(EXERCISE OBJECTIVE) Search the data below for the word "message" and copy each line that holds it.

******

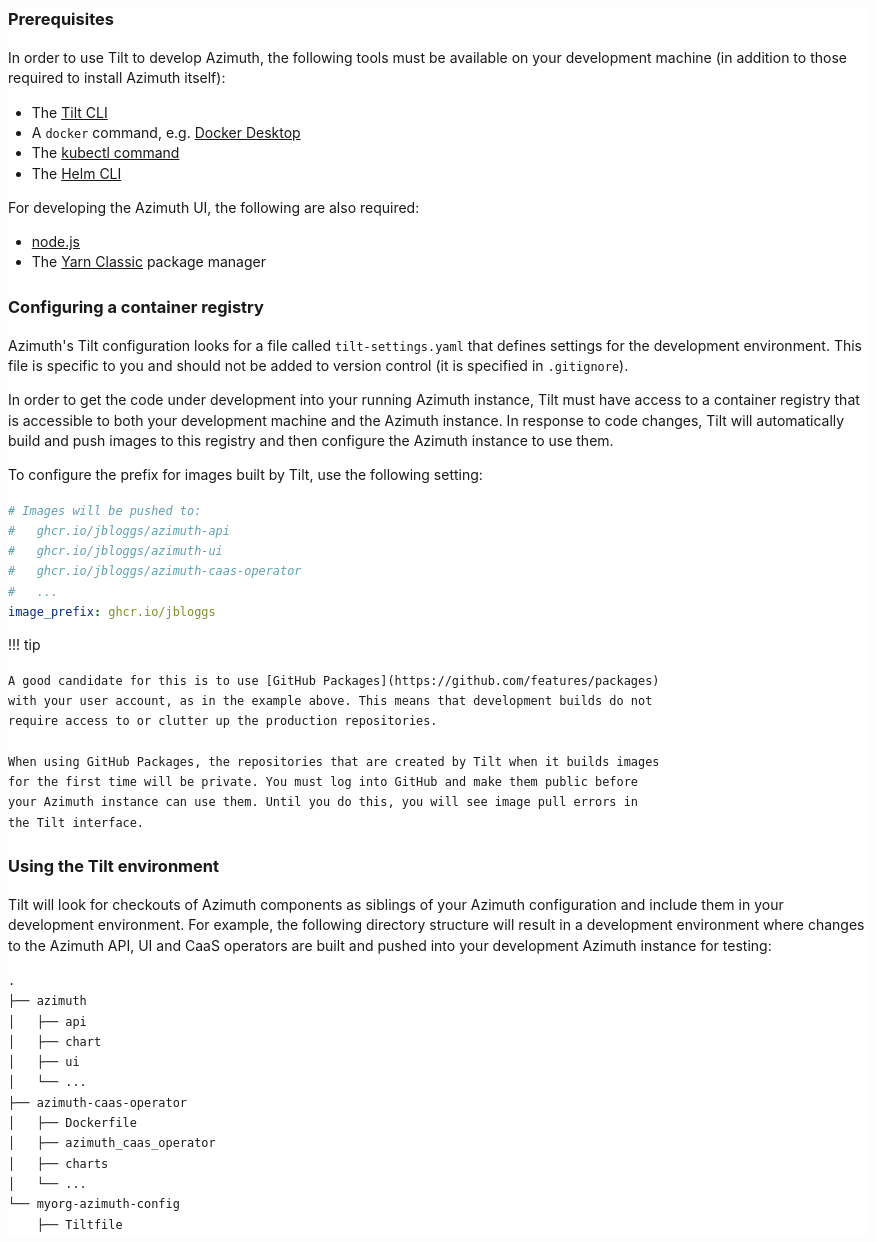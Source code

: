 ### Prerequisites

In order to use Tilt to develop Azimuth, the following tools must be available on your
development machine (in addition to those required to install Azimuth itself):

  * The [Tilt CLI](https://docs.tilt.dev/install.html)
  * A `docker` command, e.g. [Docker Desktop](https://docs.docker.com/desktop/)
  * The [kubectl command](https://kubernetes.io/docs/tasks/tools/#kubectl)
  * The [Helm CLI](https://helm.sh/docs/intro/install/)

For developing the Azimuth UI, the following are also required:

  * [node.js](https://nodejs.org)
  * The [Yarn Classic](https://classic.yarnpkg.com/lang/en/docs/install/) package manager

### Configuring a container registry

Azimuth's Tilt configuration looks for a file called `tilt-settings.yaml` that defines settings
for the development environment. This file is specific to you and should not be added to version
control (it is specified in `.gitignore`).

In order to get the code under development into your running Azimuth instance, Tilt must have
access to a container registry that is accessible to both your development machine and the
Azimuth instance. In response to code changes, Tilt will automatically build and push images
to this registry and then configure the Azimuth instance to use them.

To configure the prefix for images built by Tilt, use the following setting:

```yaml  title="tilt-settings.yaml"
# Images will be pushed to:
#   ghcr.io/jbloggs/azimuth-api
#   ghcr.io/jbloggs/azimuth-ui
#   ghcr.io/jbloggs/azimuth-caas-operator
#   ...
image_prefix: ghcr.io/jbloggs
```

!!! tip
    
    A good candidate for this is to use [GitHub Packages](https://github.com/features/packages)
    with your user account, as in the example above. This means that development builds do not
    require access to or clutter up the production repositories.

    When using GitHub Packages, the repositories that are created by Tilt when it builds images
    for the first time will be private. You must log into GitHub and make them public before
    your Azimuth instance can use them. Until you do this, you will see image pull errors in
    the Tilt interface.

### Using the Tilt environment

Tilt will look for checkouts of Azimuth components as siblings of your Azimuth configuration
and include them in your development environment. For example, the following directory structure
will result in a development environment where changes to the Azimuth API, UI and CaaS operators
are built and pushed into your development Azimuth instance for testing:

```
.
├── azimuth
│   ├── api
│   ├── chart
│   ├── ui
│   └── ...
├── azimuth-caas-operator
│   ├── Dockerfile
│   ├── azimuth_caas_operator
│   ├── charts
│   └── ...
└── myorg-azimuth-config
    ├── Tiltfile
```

******

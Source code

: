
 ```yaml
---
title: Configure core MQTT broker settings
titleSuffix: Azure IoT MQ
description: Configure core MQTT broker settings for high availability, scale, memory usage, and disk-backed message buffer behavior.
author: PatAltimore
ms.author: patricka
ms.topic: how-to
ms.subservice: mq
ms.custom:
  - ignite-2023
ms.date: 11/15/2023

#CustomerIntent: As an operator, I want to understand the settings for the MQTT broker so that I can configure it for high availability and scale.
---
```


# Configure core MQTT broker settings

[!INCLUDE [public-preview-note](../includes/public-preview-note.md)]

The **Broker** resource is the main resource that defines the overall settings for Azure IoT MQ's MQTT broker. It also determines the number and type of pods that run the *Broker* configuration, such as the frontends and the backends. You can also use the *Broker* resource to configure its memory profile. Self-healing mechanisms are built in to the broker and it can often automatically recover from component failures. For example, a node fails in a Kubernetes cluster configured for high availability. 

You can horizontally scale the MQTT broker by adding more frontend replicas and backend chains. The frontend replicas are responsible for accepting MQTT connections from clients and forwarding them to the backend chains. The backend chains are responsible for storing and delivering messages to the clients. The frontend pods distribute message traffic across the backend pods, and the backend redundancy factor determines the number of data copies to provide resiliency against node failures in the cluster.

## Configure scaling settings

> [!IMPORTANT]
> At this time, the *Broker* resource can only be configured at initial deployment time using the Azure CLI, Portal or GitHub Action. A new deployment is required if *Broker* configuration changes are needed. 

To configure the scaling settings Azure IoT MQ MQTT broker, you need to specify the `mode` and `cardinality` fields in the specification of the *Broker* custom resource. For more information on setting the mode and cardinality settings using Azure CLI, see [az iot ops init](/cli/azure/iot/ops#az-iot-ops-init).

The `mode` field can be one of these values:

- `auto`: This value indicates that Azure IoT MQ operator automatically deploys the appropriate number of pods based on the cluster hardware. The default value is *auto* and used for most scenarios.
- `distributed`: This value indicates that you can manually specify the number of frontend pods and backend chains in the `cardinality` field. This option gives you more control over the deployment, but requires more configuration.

******

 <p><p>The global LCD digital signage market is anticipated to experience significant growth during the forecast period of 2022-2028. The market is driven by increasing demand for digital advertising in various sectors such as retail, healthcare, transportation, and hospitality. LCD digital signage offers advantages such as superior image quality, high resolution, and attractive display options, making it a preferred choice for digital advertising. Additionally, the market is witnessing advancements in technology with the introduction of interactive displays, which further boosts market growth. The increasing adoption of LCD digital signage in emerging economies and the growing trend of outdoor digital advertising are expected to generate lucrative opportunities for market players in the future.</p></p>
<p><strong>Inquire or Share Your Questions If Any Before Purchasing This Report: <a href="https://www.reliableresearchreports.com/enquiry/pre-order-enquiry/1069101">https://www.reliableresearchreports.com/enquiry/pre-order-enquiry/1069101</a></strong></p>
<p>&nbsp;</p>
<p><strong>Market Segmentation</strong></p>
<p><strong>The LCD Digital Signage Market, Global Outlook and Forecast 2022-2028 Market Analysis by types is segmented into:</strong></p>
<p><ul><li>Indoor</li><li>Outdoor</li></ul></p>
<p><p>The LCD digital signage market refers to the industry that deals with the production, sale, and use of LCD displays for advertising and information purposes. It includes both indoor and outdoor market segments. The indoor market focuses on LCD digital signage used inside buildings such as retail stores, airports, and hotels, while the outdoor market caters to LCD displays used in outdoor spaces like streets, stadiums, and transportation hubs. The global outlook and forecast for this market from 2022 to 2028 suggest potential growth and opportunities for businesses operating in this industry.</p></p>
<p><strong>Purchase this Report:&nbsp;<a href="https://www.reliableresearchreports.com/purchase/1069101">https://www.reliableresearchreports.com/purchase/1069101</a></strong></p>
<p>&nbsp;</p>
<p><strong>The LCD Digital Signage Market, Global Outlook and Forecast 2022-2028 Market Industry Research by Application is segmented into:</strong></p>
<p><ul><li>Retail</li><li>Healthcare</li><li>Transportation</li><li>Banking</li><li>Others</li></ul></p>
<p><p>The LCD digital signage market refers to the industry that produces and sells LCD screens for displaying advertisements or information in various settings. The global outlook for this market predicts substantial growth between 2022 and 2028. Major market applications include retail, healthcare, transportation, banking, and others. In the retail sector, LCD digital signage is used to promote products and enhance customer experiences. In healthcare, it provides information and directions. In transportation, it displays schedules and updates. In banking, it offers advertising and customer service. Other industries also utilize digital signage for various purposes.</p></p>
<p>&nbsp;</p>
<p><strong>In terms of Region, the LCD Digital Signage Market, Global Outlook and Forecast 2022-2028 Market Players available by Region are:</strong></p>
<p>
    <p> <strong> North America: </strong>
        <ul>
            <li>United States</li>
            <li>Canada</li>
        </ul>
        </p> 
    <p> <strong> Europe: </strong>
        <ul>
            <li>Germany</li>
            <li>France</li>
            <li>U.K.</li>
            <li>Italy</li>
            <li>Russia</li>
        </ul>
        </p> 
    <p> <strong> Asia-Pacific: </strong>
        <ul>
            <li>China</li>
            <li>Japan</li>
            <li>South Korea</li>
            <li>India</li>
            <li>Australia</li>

******

(RESULT)
description: Configure core MQTT broker settings for high availability, scale, memory usage, and disk-backed message buffer behavior.
You can horizontally scale the MQTT broker by adding more frontend replicas and backend chains. The frontend replicas are responsible for accepting MQTT connections from clients and forwarding them to the backend chains. The backend chains are responsible for storing and delivering messages to the clients. The frontend pods distribute message traffic across the backend pods, and the backend redundancy factor determines the number of data copies to provide resiliency against node failures in the cluster.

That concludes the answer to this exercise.